Vasquez, who lives in St. Petersburg, showcases his native Belize in flashback scenes, while also providing a view of Miami's dark alleys.

Oline H. Cogdill can be reached at olinecog@aol.com.


BOOKLIST


Moving beyond the conventions of the hard-boiled detective story, which he put to such good use in his debut, In the Heat (2008), Vasquez delivers a noir-style story line in which a regular guy, albeit one with a secret, finds his past rearing up to grasp him in a stranglehold. An immigrant from Belize (where In the Heat was set), Leo Varela is a wannabe-poet, working nights in a Miami psychiatric ward, when Freddy Robinson, a small-time grifter from back home, strolls into his life with a proposition: help him kidnap one of the patients in the ward or face up to what happened at Lonesome Point, where the lives of Leo and his brother, Patrick, now a rising Miami politician, were forever altered. Leo and his girlfriend, Tessa, have a plan to free themselves from Patrick, Freddy, and the memory of Lonesome Point, but inevitably it all goes bad, as such plans must. Vasquez builds our sympathy for Leo and Tessa skillfully, adds a Quentin Tarantino–like supporting cast, and tightens the noose exquisitely, finishing with a nicely ambiguous ending. Expect much more from Vasquez, whose star continues to rise. --Bill Ott


Kirkus

 

Blackmail and buried secrets pit two brothers against each other.


In crime-ridden Belize City, Leo Varela and his brother Patrick watch police examine the body of their father’s right-hand man, the Rev, shot at close range while only half-dressed.
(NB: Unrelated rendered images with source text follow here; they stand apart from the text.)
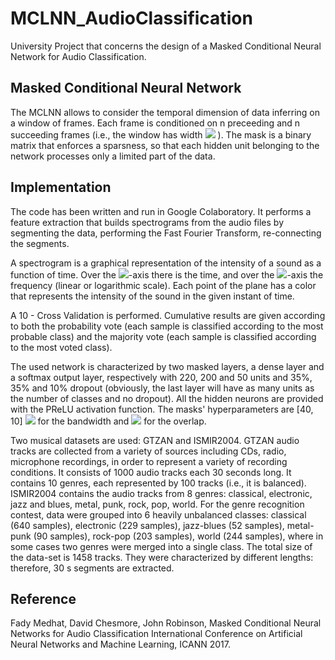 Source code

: # MCLNN_AudioClassification
University Project that concerns the design of a Masked Conditional Neural Network for Audio Classification.

## Masked Conditional Neural Network
The MCLNN allows to consider the temporal dimension of data inferring on a window of frames. Each frame is conditioned on n preceeding and n succeeding frames (i.e., the window has width <img src="https://render.githubusercontent.com/render/math?math=d = 2n %2B 1">
). The mask is a binary matrix that enforces a sparsness, so that each hidden unit belonging to the network processes only a limited part of the data.

## Implementation
The code has been written and run in Google Colaboratory. It performs a feature extraction that builds spectrograms from the audio files by segmenting the data, performing the Fast Fourier Transform, re-connecting the segments.

A spectrogram is a graphical representation of the intensity of a sound as a function of time. Over the <img src="https://render.githubusercontent.com/render/math?math=x">-axis there is the time, and over the <img src="https://render.githubusercontent.com/render/math?math=y">-axis the frequency (linear or logarithmic scale). Each point of the plane has a color that represents the intensity of the sound in the given instant of time.

A 10 - Cross Validation is performed. Cumulative results are given according to both the probability vote (each sample is classified according to the most probable class) and the majority vote (each sample is classified according to the most voted class).

The used network is characterized by two masked layers, a dense layer and a softmax output layer, respectively with 220, 200 and 50 units and 35%, 35% and 10% dropout (obviously, the last layer will have as many units as the number of classes and no dropout). All the hidden neurons are provided with the PReLU activation function. The masks' hyperparameters are [40, 10] <img src="https://render.githubusercontent.com/render/math?math=[40, 10]"> for the bandwidth and <img src="https://render.githubusercontent.com/render/math?math=[10, 3]"> for the overlap.

Two musical datasets are used: GTZAN and ISMIR2004. GTZAN audio tracks are collected from a variety of sources including CDs, radio, microphone recordings, in order to represent a variety of recording conditions. It consists of 1000 audio tracks each 30 seconds long. It contains 10 genres, each represented by 100 tracks (i.e., it is balanced). ISMIR2004 contains the audio tracks from 8 genres: classical, electronic, jazz and blues, metal, punk, rock, pop, world. For the genre recognition contest, data were grouped into 6 heavily unbalanced classes: classical (640 samples), electronic (229 samples), jazz-blues (52 samples), metal-punk (90 samples), rock-pop (203 samples), world (244 samples), where in some cases two genres were merged into a single class. The total size of the data-set is 1458 tracks. They were characterized by different lengths: therefore, 30 s segments are extracted.

## Reference
Fady Medhat, David Chesmore, John Robinson, Masked Conditional Neural Networks for Audio Classification International Conference on Artificial Neural Networks and Machine Learning, ICANN 2017.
Cut to Miami more than a decade later, where aspiring poet Leo lives with pregnant girlfriend Tessa and works as an attendant at a mental-health facility while county commissioner Patrick campaigns for mayor with trophy wife Celina. Potential disaster arrives in the rumpled person of Freddy Robinson, a shady character from the brothers’ years in Belize. Freddy firmly requests that Leo arrange a meeting between himself and elderly schizophrenic patient Herman Massini. After consulting Patrick, who presents a facade of nonchalance that he immediately sees through, Leo suggests a wait-and-see attitude. As both brothers take independent action, periodic flashbacks fill in the dark details surrounding the murder of the Rev, so called because of his status as a defrocked priest. Leo and Patrick’s father Ivan shared a small criminal empire and an affinity for young boys, a secret that Patrick discovered but never shared with his brother. Patrick also knows more about the Rev’s murder than he’s telling. While Patrick hires muscle to deal with either Freddy or Massini, Leo devises a tricky plot to sneak the old man out of the hospital. Game on.

The plot stalls at times, but Vasquez (In the Heat, 2008, etc.) writes with a winning combination of grit and heart.